> Material provided:
________________________________________

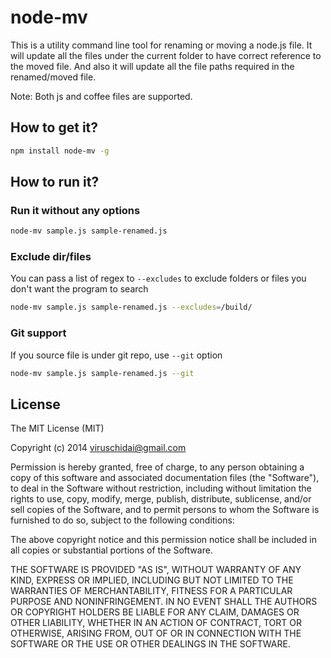 # node-mv

This is a utility command line tool for renaming or moving a node.js file. It will update all the files
under the current folder to have correct reference to the moved file. And also it will update all the file paths
required in the renamed/moved file.

Note: Both js and coffee files are supported.

## How to get it?

```bash
npm install node-mv -g
```

## How to run it?

### Run it without any options
```bash
node-mv sample.js sample-renamed.js
```

### Exclude dir/files

You can pass a list of regex to `--excludes` to exclude folders or files you don't want the program to search

```bash
node-mv sample.js sample-renamed.js --excludes=/build/
```

### Git support

If you source file is under git repo, use `--git` option


```bash
node-mv sample.js sample-renamed.js --git
```

## License
The MIT License (MIT)

Copyright (c) 2014 viruschidai@gmail.com

Permission is hereby granted, free of charge, to any person obtaining a copy
of this software and associated documentation files (the "Software"), to deal
in the Software without restriction, including without limitation the rights
to use, copy, modify, merge, publish, distribute, sublicense, and/or sell
copies of the Software, and to permit persons to whom the Software is
furnished to do so, subject to the following conditions:

The above copyright notice and this permission notice shall be included in
all copies or substantial portions of the Software.

THE SOFTWARE IS PROVIDED "AS IS", WITHOUT WARRANTY OF ANY KIND, EXPRESS OR
IMPLIED, INCLUDING BUT NOT LIMITED TO THE WARRANTIES OF MERCHANTABILITY,
FITNESS FOR A PARTICULAR PURPOSE AND NONINFRINGEMENT. IN NO EVENT SHALL THE
AUTHORS OR COPYRIGHT HOLDERS BE LIABLE FOR ANY CLAIM, DAMAGES OR OTHER
LIABILITY, WHETHER IN AN ACTION OF CONTRACT, TORT OR OTHERWISE, ARISING FROM,
OUT OF OR IN CONNECTION WITH THE SOFTWARE OR THE USE OR OTHER DEALINGS IN
THE SOFTWARE.
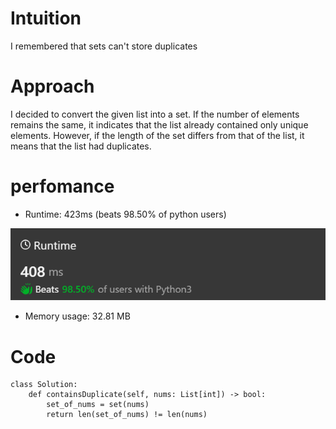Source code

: # Intuition
I remembered that sets can't store duplicates

# Approach
I decided to convert the given list into a set. If the number of elements remains the same, it indicates that the list already contained only unique elements. However, if the length of the set differs from that of the list, it means that the list had duplicates.

# perfomance

- Runtime: 423ms (beats 98.50% of python users)
<img src="./img/runtime.png">

- Memory usage: 32.81 MB 

# Code
```
class Solution:
    def containsDuplicate(self, nums: List[int]) -> bool:
        set_of_nums = set(nums)
        return len(set_of_nums) != len(nums)
```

________________________________________

> Your assignment:
Provide only the number of lines in the material above that contain the word "excludes".

> Solved exercise:
2